===== Provided records
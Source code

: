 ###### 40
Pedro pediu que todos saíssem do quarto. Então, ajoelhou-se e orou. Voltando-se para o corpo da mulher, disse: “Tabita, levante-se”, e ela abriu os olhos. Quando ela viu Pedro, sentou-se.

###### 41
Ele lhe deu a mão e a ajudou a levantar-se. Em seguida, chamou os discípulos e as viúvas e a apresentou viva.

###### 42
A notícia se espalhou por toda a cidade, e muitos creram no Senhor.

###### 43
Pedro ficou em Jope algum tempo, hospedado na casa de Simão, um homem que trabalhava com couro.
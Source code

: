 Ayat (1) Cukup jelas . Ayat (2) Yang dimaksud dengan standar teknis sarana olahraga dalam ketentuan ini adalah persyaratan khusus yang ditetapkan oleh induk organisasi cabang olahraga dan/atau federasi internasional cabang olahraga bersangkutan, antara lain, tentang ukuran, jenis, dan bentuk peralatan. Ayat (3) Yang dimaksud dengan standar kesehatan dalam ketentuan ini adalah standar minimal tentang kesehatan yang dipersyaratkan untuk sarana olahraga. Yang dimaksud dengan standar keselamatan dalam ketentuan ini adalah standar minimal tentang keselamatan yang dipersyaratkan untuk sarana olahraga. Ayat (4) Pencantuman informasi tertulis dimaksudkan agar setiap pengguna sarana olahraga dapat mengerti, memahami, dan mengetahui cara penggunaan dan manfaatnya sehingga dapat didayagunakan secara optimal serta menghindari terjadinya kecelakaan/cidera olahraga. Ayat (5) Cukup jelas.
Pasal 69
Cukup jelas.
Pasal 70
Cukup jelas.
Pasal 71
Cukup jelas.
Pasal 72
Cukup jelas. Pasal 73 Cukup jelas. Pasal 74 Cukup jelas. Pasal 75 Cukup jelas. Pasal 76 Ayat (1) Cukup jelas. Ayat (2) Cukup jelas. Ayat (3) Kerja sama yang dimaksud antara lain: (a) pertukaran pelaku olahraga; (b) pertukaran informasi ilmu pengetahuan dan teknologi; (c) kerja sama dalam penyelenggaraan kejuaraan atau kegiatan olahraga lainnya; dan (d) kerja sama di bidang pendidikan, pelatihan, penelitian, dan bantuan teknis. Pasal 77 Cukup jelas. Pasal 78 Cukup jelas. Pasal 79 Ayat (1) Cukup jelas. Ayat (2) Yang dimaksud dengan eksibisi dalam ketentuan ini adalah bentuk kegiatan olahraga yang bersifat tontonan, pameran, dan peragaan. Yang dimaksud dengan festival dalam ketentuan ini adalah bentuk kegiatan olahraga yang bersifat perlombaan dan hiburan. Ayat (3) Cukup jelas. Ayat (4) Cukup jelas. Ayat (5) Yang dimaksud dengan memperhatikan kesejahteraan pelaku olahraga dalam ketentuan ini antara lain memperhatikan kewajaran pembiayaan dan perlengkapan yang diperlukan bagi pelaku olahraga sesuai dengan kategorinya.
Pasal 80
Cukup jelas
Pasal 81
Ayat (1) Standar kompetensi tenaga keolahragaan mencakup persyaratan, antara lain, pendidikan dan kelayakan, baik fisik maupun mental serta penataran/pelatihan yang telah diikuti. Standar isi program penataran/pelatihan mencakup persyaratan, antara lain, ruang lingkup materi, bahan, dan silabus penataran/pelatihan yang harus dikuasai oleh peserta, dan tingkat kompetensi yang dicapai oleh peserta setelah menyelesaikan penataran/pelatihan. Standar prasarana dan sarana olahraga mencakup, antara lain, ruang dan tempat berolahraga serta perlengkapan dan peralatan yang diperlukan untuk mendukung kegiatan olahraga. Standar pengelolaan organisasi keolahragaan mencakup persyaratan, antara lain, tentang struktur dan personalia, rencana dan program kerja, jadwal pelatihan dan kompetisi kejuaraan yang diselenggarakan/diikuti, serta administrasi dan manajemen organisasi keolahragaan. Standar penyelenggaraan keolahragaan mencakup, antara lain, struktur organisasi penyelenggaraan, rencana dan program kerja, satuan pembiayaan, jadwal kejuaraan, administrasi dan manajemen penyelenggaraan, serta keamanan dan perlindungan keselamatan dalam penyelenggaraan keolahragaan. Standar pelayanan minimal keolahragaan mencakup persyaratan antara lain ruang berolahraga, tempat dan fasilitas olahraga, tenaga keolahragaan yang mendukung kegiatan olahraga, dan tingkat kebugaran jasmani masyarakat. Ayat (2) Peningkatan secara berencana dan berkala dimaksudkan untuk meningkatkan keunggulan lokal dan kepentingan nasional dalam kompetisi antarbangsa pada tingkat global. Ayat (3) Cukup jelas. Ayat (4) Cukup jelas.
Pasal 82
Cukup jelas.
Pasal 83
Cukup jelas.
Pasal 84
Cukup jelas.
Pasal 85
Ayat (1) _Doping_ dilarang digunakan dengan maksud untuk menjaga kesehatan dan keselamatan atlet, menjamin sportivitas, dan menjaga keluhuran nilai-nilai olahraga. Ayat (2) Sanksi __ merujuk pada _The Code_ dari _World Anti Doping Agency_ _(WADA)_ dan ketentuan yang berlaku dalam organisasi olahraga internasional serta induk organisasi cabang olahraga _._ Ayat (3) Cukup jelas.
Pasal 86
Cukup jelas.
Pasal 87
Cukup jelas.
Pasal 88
==========
Task goal:
Copy whichever lines in the listing above contain the word "Pedro".

Expected answer:
Pedro pediu que todos saíssem do quarto. Então, ajoelhou-se e orou. Voltando-se para o corpo da mulher, disse: “Tabita, levante-se”, e ela abriu os olhos. Quando ela viu Pedro, sentou-se.
Pedro ficou em Jope algum tempo, hospedado na casa de Simão, um homem que trabalhava com couro.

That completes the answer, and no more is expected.